Many institutions use a student proximity card as the student’s ID card as this provides added security, whilst helping make registration quick and easy.
Classroom monitoring
Monitoring the time students spend in individual classrooms can be achieved using Classroom Registration Readers.
Each classroom would have two readers, one for ‘in’ and one for ‘out’. When the student enters or leaves a classroom they simply pass their Proximity / ID Card in front of the appropriate reader.
By electronically recording the exact times that a student attended lectures you can :
> eliminate the need for a tutor to take a manual register and
> remove the need to manually update attendance spreadsheets
A student’s on-site times are recorded, together with the time spent in each lecture room. Only the time spent in lecture rooms counts towards attendance for UKBA purposes.
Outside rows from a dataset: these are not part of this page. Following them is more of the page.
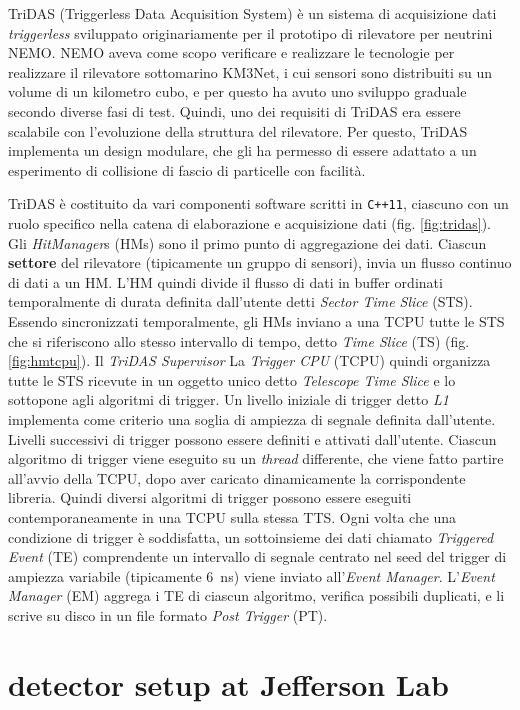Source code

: \documentclass[../main.tex]{subfiles}
\begin{document}
TriDAS (Triggerless Data Acquisition System) è un sistema di acquisizione dati \emph{triggerless} sviluppato originariamente per il prototipo di rilevatore per neutrini \mbox{NEMO}. NEMO aveva come scopo verificare e realizzare le tecnologie per realizzare il rilevatore sottomarino KM3Net, i cui sensori sono distribuiti su un volume di un kilometro cubo, e per questo ha avuto uno sviluppo graduale secondo diverse fasi di test. Quindi, uno dei requisiti di TriDAS era essere scalabile con l'evoluzione della struttura del rilevatore. Per questo, TriDAS implementa un design modulare, che gli ha permesso di essere adattato a un esperimento di collisione di fascio di particelle con facilità.

TriDAS è costituito da vari componenti software scritti in \texttt{C++11}, ciascuno con un ruolo specifico nella catena di elaborazione e acquisizione dati (fig. \ref{fig:tridas}).
Gli \emph{HitManager}s (HMs) sono il primo punto di aggregazione dei dati. 
Ciascun \textbf{settore} del rilevatore (tipicamente un gruppo di sensori), invia un flusso continuo di dati a un HM. L'HM quindi divide il flusso di dati in buffer ordinati temporalmente di durata definita dall'utente detti \emph{Sector Time Slice} (STS). Essendo sincronizzati temporalmente, gli HMs inviano a una TCPU tutte le STS che si riferiscono allo stesso intervallo di tempo, detto \emph{Time Slice} (TS) (fig. \ref{fig:hmtcpu}).  
Il \emph{TriDAS Supervisor}
La \emph{Trigger CPU} (TCPU) quindi organizza tutte le STS ricevute in un oggetto unico detto \emph{Telescope Time Slice} e lo sottopone agli algoritmi di trigger. Un livello iniziale di trigger detto \emph{L1} implementa come criterio una soglia di ampiezza di segnale definita dall'utente. Livelli successivi  di trigger possono essere definiti e attivati dall'utente. Ciascun algoritmo di trigger viene eseguito su un \emph{thread} differente, che viene fatto partire all'avvio della TCPU, dopo aver caricato dinamicamente la corrispondente libreria.  Quindi diversi algoritmi di trigger possono essere eseguiti contemporaneamente in una TCPU sulla stessa TTS. Ogni volta che una condizione di trigger è soddisfatta, un sottoinsieme dei dati chiamato \emph{Triggered Event} (TE) comprendente un intervallo di segnale centrato nel seed del trigger di ampiezza variabile (tipicamente \SI{6}{\ns}) viene inviato all'\emph{Event Manager}. 
L'\emph{Event Manager} (EM) aggrega i TE di ciascun algoritmo, verifica possibili duplicati, e li scrive su disco in un file formato \emph{Post Trigger} (PT).




\section{detector setup at Jefferson Lab}
\end{document}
This additional step in monitoring student attendance ensures records prove a students movement throughout the day rather than simply recording their attendance at the start of a day.
Health and safety and duty of care
An electronic student attendance system helps you discharge your duty of care for the Health, Safety and Welfare of your students.
In addition to reports covering absence and sickness the system provides you with an up-to-date fire list of all students on site.
Option to include academic staff
As the software that is provided with a monitoring system allows you to track all attended time you have the option to include all staff and non tier 4 students. This provides the added benefit of an early warning when staff have not arrived, so that cover can be put in place, and secondly, ensures that everyone on-site is included on the fire list.
If classroom monitoring is in place you will be able to meet the latest requirement to show the attendance of qualified staff in lecture rooms.
Administrators can be authorised to view just students and not staff if this is deemed necessary.
Reporting
An attendance recording system should provide a comprehensive set of reports to ensure you are kept fully informed of student attendance behaviour, such as;
> less than required percentage attendance (e.g. 80%, 85%)
> failing to attend for the required hours (e.g. 15 hrs per week)
> absent for a specified number of days (e.g. 10 consecutive; 10 days within a period)
> persistent late arrival
> daily absence
Reports can be run manually or scheduled to be emailed to named persons. For example, if classroom monitoring is not being used a report could be automatically produced every morning at say 9:30 showing all students who had arrived on-site. The tutor could then use this in checking class registration. All reports can be output in Word, PDF or Excel formats.
Agent monitoring
The UKBA now requires agents to be monitored. This means that institutions now have the additional burden of maintaining accurate records of both sponsored students and agents.
A good student attendance monitoring system should record against each student the agent who placed them. This would enable you to monitor, and subsequently report on the performance of agents in respect of items such as non-registration, student absence rates and uncompleted courses.
Conclusion
The UKBA clamp down on bogus institutions and students is a positive step forward in reducing immigration however for genuine educational establishments the new guidelines and subsequent inspections have meant a step increase in administration.
To maintain a quality rating or highly trusted status each institution now requires a system that will effectively record attendance, flag up non-attendance and provide reports at the touch of a button. Manual registers are a thing of the past and many UKBA inspectors will not accept these as a positive record of student attendance.
Electronically recording attendance drastically reduces administration, provides a central database of all student data and helps institutions combat the ever growing demand on them from the UKBA.